NATO has gotten itself wrapped around the axle of the Baltic threat, but it’s a political issue in alliance politics more than a military problem the United States is ever likely to face. There is absolutely no indication that Russia has military designs on the Baltics, and most of its behavior suggests an aversion to gambling with the prospect of large casualties and an expensive conflict. However, the reality is that if it did, NATO is ill positioned to stop it. The bigger problem lies in various types of indirect approaches and unconventional warfare, which the alliance is equally not well situated to manage.

In terms of alliance politics, the United States has thus far ticked all the boxes necessary to reassure allies and strengthen the credibility of its commitments—many of which it did not have to. Unlike in the Asia-Pacific region, American allies in Europe don't exactly have other options besides NATO. However, the United States has yet to seriously tackle the issue of deterrence. The deployment of a brigade combat team split among six countries (part of the $3.4 billion ERI package), and four NATO multinational battalions in the Baltics, are in the service of assurance, not intended to change the military balance, which is unequivocally in Russia’s favor.

That may all be for the best, given that the specter of Russia attempting a fait accompli seizure of the Baltics is a decidedly contrived scenario. The U.S. policy establishment is a large solution always in search of a problem, and while pragmatism dictates contingency planning, the threat to the Baltics is distorted by alliance politics, poorly grounded in sound military analysis of Russian force posture. Russia’s exclave of Kaliningrad is quite vulnerable from Moscow’s perspective, while any large-scale U.S. ground presence could prove an intolerable threat, given the proximity of St.
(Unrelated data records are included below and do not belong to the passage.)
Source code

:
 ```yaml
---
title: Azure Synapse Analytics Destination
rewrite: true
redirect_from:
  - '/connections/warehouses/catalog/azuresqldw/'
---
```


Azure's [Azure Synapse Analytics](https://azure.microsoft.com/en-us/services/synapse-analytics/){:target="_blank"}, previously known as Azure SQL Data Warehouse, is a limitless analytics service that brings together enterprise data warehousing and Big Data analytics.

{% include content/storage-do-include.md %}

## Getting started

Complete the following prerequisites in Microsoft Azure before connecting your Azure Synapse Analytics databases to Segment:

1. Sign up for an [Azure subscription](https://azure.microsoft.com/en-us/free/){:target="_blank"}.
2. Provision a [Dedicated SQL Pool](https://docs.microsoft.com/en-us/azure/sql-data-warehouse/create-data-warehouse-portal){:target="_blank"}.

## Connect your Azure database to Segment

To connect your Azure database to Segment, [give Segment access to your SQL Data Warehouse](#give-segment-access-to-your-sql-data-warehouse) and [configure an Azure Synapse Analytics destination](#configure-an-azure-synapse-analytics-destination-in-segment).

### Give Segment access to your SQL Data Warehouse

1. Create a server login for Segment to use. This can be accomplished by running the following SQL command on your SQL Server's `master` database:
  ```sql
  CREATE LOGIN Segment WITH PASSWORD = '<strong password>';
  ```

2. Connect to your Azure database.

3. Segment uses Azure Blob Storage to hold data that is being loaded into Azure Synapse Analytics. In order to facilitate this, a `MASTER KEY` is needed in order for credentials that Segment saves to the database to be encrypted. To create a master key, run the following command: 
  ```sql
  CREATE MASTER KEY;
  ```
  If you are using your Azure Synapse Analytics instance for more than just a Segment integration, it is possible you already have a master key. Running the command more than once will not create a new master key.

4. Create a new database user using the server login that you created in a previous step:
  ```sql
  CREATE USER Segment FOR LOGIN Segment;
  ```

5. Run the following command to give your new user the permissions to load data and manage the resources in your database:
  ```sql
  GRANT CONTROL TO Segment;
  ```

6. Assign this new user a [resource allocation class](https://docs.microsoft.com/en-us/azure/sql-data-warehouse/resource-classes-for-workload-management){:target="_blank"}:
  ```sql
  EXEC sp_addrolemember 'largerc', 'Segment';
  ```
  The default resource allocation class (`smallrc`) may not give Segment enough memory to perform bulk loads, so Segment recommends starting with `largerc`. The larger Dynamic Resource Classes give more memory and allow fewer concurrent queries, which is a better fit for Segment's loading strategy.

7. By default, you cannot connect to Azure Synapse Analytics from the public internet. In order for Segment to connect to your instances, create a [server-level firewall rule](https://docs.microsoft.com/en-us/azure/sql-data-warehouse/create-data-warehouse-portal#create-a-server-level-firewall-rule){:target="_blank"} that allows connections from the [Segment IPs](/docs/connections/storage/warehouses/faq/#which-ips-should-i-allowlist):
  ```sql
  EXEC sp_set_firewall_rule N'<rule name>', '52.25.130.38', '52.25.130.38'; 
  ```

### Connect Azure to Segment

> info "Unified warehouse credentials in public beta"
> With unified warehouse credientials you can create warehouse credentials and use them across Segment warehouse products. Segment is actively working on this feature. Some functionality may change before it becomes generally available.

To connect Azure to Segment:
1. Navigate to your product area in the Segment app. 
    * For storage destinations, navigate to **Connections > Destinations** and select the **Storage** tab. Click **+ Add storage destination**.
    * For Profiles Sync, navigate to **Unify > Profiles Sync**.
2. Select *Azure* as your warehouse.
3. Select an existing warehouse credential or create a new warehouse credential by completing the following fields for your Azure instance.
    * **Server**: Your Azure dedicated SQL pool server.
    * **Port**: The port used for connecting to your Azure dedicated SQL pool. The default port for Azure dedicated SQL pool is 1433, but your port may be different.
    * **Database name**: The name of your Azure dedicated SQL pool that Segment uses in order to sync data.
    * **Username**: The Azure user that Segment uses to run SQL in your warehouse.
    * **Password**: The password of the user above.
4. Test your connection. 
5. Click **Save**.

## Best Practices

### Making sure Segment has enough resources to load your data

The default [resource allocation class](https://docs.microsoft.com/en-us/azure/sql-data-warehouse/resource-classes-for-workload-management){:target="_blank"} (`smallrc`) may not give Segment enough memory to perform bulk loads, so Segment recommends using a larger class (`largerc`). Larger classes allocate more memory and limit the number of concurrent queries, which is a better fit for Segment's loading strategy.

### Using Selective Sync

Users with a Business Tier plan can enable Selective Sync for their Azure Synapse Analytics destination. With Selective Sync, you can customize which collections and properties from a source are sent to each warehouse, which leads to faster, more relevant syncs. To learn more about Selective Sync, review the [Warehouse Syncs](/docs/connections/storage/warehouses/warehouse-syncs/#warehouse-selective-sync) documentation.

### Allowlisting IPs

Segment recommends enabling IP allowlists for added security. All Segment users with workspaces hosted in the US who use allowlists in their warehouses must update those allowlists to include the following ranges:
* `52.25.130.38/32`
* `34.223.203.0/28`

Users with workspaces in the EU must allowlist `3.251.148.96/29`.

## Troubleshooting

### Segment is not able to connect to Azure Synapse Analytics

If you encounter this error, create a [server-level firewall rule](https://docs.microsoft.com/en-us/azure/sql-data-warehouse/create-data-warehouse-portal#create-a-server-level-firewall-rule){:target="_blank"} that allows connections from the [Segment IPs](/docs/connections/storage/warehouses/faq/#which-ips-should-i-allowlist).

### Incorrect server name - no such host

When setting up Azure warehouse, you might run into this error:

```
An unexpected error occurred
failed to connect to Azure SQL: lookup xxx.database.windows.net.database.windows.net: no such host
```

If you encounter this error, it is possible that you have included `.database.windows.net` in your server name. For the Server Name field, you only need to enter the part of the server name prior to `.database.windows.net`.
Petersburg just outside “NATO’s borders.” Russia is likely no less worried about Kaliningrad, behind NATO lines, than NATO is about its Baltic members.

Given the proximity to one of Russia’s most important cities, there is no prospect of establishing deterrence by denial without deploying a force on Russia’s borders so large that it results in a bidding contest and precipitates the very war it was meant to prevent. The good news is that Russia takes NATO guarantees rather seriously—perhaps much more so than its own members, which is why it has invaded both Georgia and Ukraine to keep them from joining the alliance. Contrary to popular belief, for many years not only was there no Baltic military buildup in progress, but the region had been fielding aging Russian units with poor readiness. The wholesale sacking in June 2016 of the Baltic Fleet command, including ground force officers, is an objective indicator of what the Russian General Staff thinks about the fighting readiness of its forces in Kaliningrad.

It is difficult to assert that a Russian invasion of the Baltics is coming by looking at the meager steps the country’s armed forces have taken to enable it. That said, this is a snapshot what was, not of what will be.

Russia may have saved the Baltic region for last, but an expanded force posture and deployment of new capabilities are in the works. The establishment of the Eleventh Army Corps in Kaliningrad indicates that existing units will be expanded in size, some companies turned into full battalions, and more. As Russia retires the last of its SS-21 Scarab units in Kaliningrad, the dreaded Iskander (SS-26) will take its place in the next year or two, especially given that there are only two units in all of Russia left to rearm with this system. The same can be said for air defenses, with standardization around the S-400 and later models of S-300 systems, combat aviation and fixed-wing aircraft. This is the logical evolution of Russia's modernization program to replace old Soviet workhorses with newer designs.